Thursday, January 8, 2009

Lentil Soup

Lentil Soup, Gypsy style from my cookbook Managing your Meals by Winnifred Jardine.
I love this recipe! My kids will eat it now but it is not their favorite! They are missing out!!! Hope you enjoy it.

1 cup dried lentils
5 cups water
1 can (15 oz) tomato sauce
1 cup finely diced carrots ( I just cut them up and put them in without dicing--tastes just as good)
1/2 cup chopped onion
1 1/2 cups ham scraps or pieces
1 1/2 tsp salt
1/2 tsp marjoram
Dairy sour cream (optional)
Ground nutmeg (optional)

Combine all ingredients, except sour cream and nutmeg in 3-quart kettle. Bring to a boil; reduce heat and simmer, covered, about 2 hours or until lentils are very tender. Top each serving with dollop of sour cream and sprinkling of nutmeg, if desired. makes 8 servings.

Peanut Butter Fingers

This is a recipe that I made around Christmas time. I can't make this for awhile because I will eat the whole pan because they are so good and get fat!

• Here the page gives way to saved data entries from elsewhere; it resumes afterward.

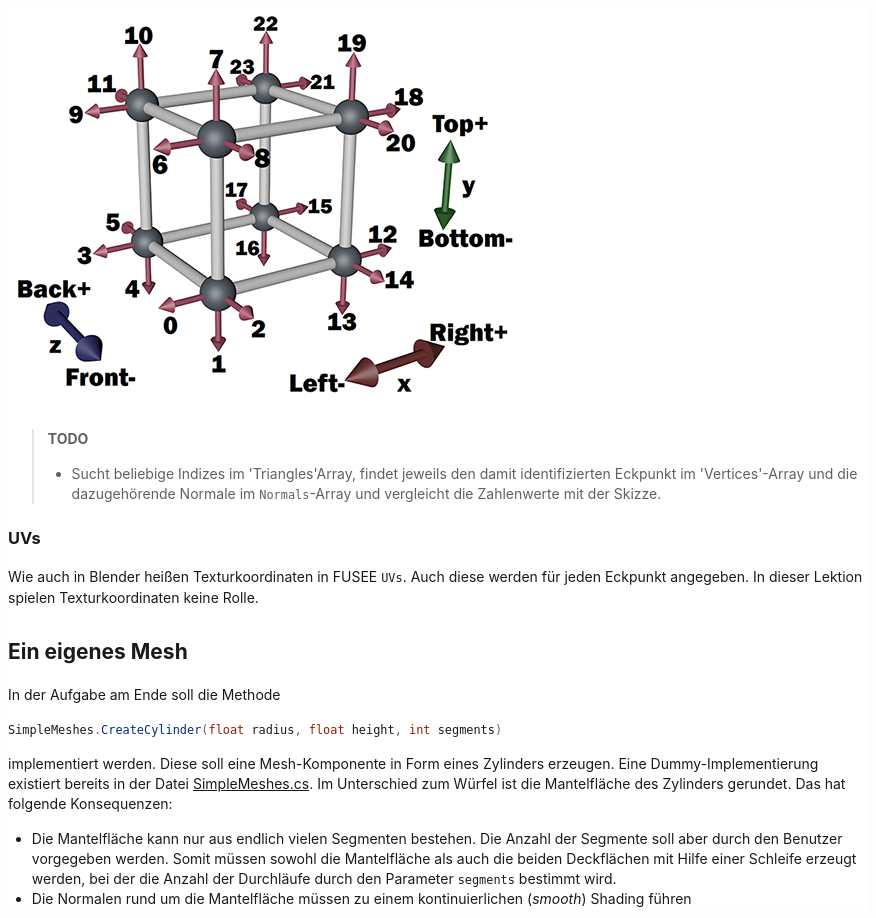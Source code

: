 ![Cube Normalen](_images/VertsAndNormals.png)

> **TODO**
>
> - Sucht beliebige Indizes im 'Triangles'Array, findet jeweils den damit identifizierten Eckpunkt im 'Vertices'-Array
>   und die dazugehörende Normale im `Normals`-Array und vergleicht die Zahlenwerte mit der Skizze.

### UVs

Wie auch in Blender heißen Texturkoordinaten in FUSEE `UVs`.  Auch diese werden für jeden Eckpunkt angegeben. In dieser
Lektion spielen Texturkoordinaten keine Rolle.

## Ein eigenes Mesh

In der Aufgabe am Ende soll die Methode

```C#
SimpleMeshes.CreateCylinder(float radius, float height, int segments)
```

implementiert werden. Diese soll eine Mesh-Komponente in Form eines Zylinders erzeugen.
Eine Dummy-Implementierung existiert bereits in der Datei
[SimpleMeshes.cs](SimpleMeshes.cs#L127).
Im Unterschied zum Würfel ist die Mantelfläche des Zylinders gerundet. Das hat folgende Konsequenzen:

- Die Mantelfläche kann nur aus endlich vielen Segmenten bestehen. Die Anzahl der Segmente soll aber
  durch den Benutzer vorgegeben werden. Somit müssen sowohl die Mantelfläche als auch die beiden
  Deckflächen mit Hilfe einer Schleife erzeugt werden, bei der die Anzahl der Durchläufe durch den
  Parameter `segments` bestimmt wird.
- Die Normalen rund um die Mantelfläche müssen zu einem kontinuierlichen (_smooth_) Shading führen
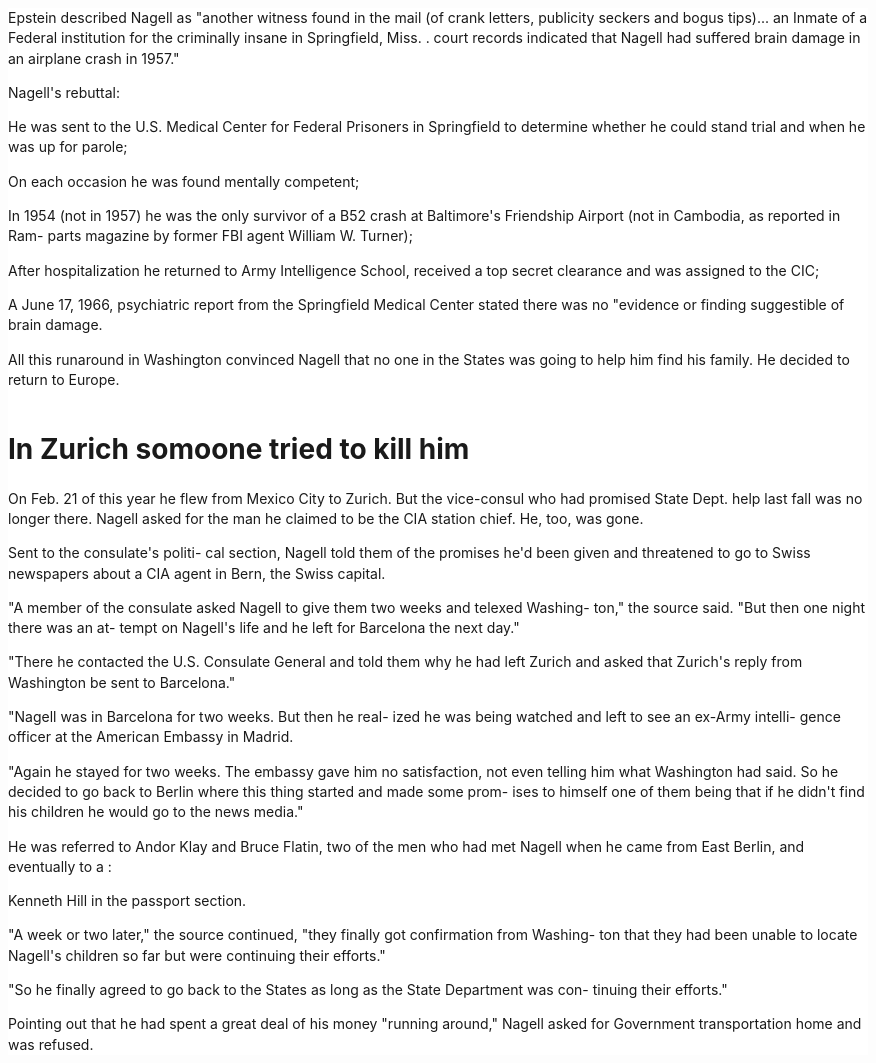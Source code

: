 Epstein described Nagell as "another witness found in the mail (of crank letters, publicity seckers and bogus tips)... an Inmate of a Federal institution for the criminally insane in Springfield, Miss. . court records indicated that Nagell had suffered brain damage in an airplane crash in 1957."

Nagell's rebuttal:

He was sent to the U.S. Medical Center for Federal Prisoners in Springfield to determine whether he could stand trial and when he was up for parole;

On each occasion he was found mentally competent;

In 1954 (not in 1957) he was the only survivor of a B52 crash at Baltimore's Friendship Airport (not in Cambodia, as reported in Ram- parts magazine by former FBI agent William W. Turner);

After hospitalization he returned to Army Intelligence School, received a top secret clearance and was assigned to the CIC;

A June 17, 1966, psychiatric report from the Springfield Medical Center stated there was no "evidence or finding suggestible of brain damage.

All this runaround in Washington convinced Nagell that no one in the States was going to help him find his family. He decided to return to Europe.

# In Zurich somoone tried to kill him

On Feb. 21 of this year he flew from Mexico City to Zurich. But the vice-consul who had promised State Dept. help last fall was no longer there. Nagell asked for the man he claimed to be the CIA station chief. He, too, was gone.

Sent to the consulate's politi- cal section, Nagell told them of the promises he'd been given and threatened to go to Swiss newspapers about a CIA agent in Bern, the Swiss capital.

"A member of the consulate asked Nagell to give them two weeks and telexed Washing- ton," the source said. "But then one night there was an at- tempt on Nagell's life and he left for Barcelona the next day."

"There he contacted the U.S. Consulate General and told them why he had left Zurich and asked that Zurich's reply from Washington be sent to Barcelona."

"Nagell was in Barcelona for two weeks. But then he real- ized he was being watched and left to see an ex-Army intelli- gence officer at the American Embassy in Madrid.

"Again he stayed for two weeks. The embassy gave him no satisfaction, not even telling him what Washington had said. So he decided to go back to Berlin where this thing started and made some prom- ises to himself one of them being that if he didn't find his children he would go to the news media."

He was referred to Andor Klay and Bruce Flatin, two of the men who had met Nagell when he came from East Berlin, and eventually to a :

Kenneth Hill in the passport section.

"A week or two later," the source continued, "they finally got confirmation from Washing- ton that they had been unable to locate Nagell's children so far but were continuing their efforts."

"So he finally agreed to go back to the States as long as the State Department was con- tinuing their efforts."

Pointing out that he had spent a great deal of his money "running around," Nagell asked for Government transportation home and was refused.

Preheat oven to 325 degrees F

1 cube butter
1 1/2 cups brown sugar
3/4 c peanut butter
1/4 tsp salt
1 1/4 c flour
1 1/8 c white sugar
2 eggs
1/2 tsp baking soda
2 1/4 c rolled oats
1 tsp vanilla

Directions: Mix butter, sugars, eggs, peanut butter, soda, salt and vanilla well. Add flour and oats. Mix well. Spread into a buttered cookie sheet (about 1/8th inch thick.)
Bake at 325 degrees F for 10-12 minutes or until lightly browned.

When slightly cooled, spread top with 1 cup whipped peanut butter (I put the peanut butter in a bowl and got my mixer and beat it for a few minutes until it is smooth.) Cool completely or freeze. Then top with chocolate frosting. You can make your own frosting or use store bought. I tried to put the frosting on without freezing the peanut butter and although it is possible, it is very messy and difficult. Cut into bars and ENJOY!